E ci racconta del fatto che nei rally devi essere un po’ MacGyver, bisogna saper fare un po’ di tutto, specialmente se la macchina ha qualche piccolo problema bisogna saper intervenire. E lui si sente proprio un po’ MacGyver, visto che ha iniziato come meccanico ed è diventato pilota solo più tardi: è all’età di 21 anni che corre il suo primo rally ed è dal 2008 che partecipa ai mondiali di Rally. Diventare pilota era il suo sogno ma il kart era uno sport troppo costoso per i suoi genitori quindi non ha potuto iniziare da piccolo, anche se quando aveva 8 anni partecipò ad una gara di kart cross con un kart che aveva il motore del tagliaerba che gli regalò suo papà!
Prima della gara non ha nessun “rituale sacro” perché lui non è affatto superstizioso né scaramantico: è solo carico e concentrato sull’obiettivo: la vittoria!
Ci racconta che la Sardegna, all’inizio non gli piaceva: era un rally con strade troppo strette e tortuose, troppo tecnico e lento e fa anche troppo caldo. Ha apprezzato molto il lavoro dell’organizzazione che, nel tempo, ha modificato le prove rendendole più veloci e più fluide. Adesso gli piace di più, anche se non è sicuramente il suo preferito. Al primo posto lui mette il rally di Finlandia e anche quello di Svezia… Sono Rally difficili da vincere, molto veloci, con panorami mozzafiato tra boschi e neve. Si tratta di Rally che vengono vinti regolarmente da piloti scandinavi. Solo lui e Loeb sono riusciti a vincere il rally di Svezia tra i piloti non “di casa”, mentre l’impresa in quello di Finlandia è riuscita a loro due, a Sainz, ad Auriol e a Martin. Queste vittorie rendono Ogier molto orgoglioso e, quando ce lo racconta, nei suoi occhi si vede chiaramente un’enorme soddisfazione.
Quando gli chiediamo qual è per lui il pilota che prende come esempio e quello più bravo ecco che si irrigidisce e, pur citando Loeb tra i migliori di sempre, preferisce non parlare di altri e non fare confronti perché secondo lui ogni epoca ha il suo pilota e i confronti bisogna farli in modo omogeneo. Chi può dire se negli anni ’80 Loeb avrebbe avuto gli stessi risultati? Lui preferisce non esprimersi.
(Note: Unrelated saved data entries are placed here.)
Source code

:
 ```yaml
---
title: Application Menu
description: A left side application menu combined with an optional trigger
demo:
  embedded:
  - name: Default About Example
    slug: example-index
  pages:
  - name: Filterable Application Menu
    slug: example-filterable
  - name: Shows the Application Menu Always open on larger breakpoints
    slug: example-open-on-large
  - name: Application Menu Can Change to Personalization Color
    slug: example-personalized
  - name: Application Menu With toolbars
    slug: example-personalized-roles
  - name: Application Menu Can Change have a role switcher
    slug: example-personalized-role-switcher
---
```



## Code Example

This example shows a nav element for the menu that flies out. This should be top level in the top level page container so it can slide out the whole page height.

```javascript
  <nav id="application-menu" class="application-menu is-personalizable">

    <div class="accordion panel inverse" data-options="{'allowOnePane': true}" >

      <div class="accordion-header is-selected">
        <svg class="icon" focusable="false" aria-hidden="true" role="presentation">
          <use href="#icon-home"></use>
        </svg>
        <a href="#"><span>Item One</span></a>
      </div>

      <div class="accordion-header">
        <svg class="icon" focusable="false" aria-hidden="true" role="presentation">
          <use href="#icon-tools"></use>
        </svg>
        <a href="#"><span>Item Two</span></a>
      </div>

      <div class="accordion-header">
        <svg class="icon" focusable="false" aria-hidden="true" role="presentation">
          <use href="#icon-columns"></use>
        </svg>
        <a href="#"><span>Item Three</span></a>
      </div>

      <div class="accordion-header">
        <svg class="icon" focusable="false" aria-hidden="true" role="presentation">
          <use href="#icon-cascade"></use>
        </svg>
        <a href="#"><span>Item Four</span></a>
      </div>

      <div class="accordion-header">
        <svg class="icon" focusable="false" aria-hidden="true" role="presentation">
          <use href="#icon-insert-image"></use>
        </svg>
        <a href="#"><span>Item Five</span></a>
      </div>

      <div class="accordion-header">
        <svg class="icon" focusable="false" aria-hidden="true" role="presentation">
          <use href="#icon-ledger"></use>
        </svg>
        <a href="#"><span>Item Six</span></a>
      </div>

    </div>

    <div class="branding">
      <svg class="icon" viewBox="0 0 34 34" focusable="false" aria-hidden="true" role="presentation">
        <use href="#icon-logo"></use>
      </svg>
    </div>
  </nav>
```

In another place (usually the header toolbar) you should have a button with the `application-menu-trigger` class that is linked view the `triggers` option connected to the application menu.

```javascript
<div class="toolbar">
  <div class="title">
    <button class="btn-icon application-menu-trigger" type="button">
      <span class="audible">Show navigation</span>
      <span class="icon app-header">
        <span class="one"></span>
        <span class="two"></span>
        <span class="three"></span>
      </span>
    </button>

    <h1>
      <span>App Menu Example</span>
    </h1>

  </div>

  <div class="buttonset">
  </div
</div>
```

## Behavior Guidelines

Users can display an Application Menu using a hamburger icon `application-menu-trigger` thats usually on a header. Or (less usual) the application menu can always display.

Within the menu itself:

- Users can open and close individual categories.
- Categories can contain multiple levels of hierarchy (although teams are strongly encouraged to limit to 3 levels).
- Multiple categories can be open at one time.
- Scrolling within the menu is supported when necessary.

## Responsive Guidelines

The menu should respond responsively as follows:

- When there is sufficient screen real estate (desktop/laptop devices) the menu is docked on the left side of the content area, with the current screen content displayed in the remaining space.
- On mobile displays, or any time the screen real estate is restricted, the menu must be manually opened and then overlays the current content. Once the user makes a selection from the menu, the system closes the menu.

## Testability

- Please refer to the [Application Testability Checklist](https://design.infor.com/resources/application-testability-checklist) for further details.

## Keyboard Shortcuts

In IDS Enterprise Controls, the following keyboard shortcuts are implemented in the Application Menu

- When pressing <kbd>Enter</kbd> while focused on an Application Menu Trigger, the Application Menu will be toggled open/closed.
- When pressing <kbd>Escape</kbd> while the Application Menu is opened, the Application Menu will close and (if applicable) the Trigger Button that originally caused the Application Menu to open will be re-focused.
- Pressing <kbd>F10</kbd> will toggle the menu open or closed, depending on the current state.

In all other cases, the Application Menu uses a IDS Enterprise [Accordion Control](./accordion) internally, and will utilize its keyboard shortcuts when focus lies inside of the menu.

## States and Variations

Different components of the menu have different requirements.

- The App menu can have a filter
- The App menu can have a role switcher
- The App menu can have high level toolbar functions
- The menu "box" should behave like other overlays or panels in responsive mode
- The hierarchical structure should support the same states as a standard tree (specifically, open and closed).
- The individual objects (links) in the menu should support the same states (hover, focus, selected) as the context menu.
E rimane impeccabile anche quando gli chiediamo quanto gli pesa partire con il numero uno nei primi giorni di gara e “pulire” la strada agli altri. Si lamenta “elegantemente” del fatto che in nessun altro sport c’è una regola del genere ed è molto frustrante per lui partire penalizzato fin dall’inizio. In pratica l’obiettivo principale nelle prime prove speciali è non prendere troppi secondi per rimanere attaccati ai primi il più possibile, finchè l’handicap dell’ordine di partenza viene meno.
Si entusiasma parlando anche dei test che ha già fatto sulla nuova Polo WRC 2017: l’auto non è ancora perfetta ma il feeling è molto buono. La macchina è più veloce e, anche se bisogna farci ancora del lavoro, i presupposti sono davvero ottimi.
Del resto quadra con quello che ci dice dopo. Il suo sogno più grande era diventare campione del mondo e lui lo è diventato, per ben tre volte. Tutto quello che viene ora è un bonus. Non è mai stato un bravo perdente, in qualunque cosa lui abbia fatto, perché il suo unico obiettivo è vincere. Ancora adesso questo è il suo spirito, ma ha la consapevolezza che, in ogni caso, anche se dovesse continuare a vincere, la sua grinta non potrebbe cambiare più di tanto rispetto a quello che ha adesso. Ora la cosa più importante che può cambiare la sua vita e che la cambierà è il bambino che sta per arrivare.
Ci saluta così, con l’orgoglio e l’occhio illuminato dalla nuova avventura di vita che sta per affrontare.
Un campione, un uomo, un futuro padre: gli ingredienti dello sport, quello vero.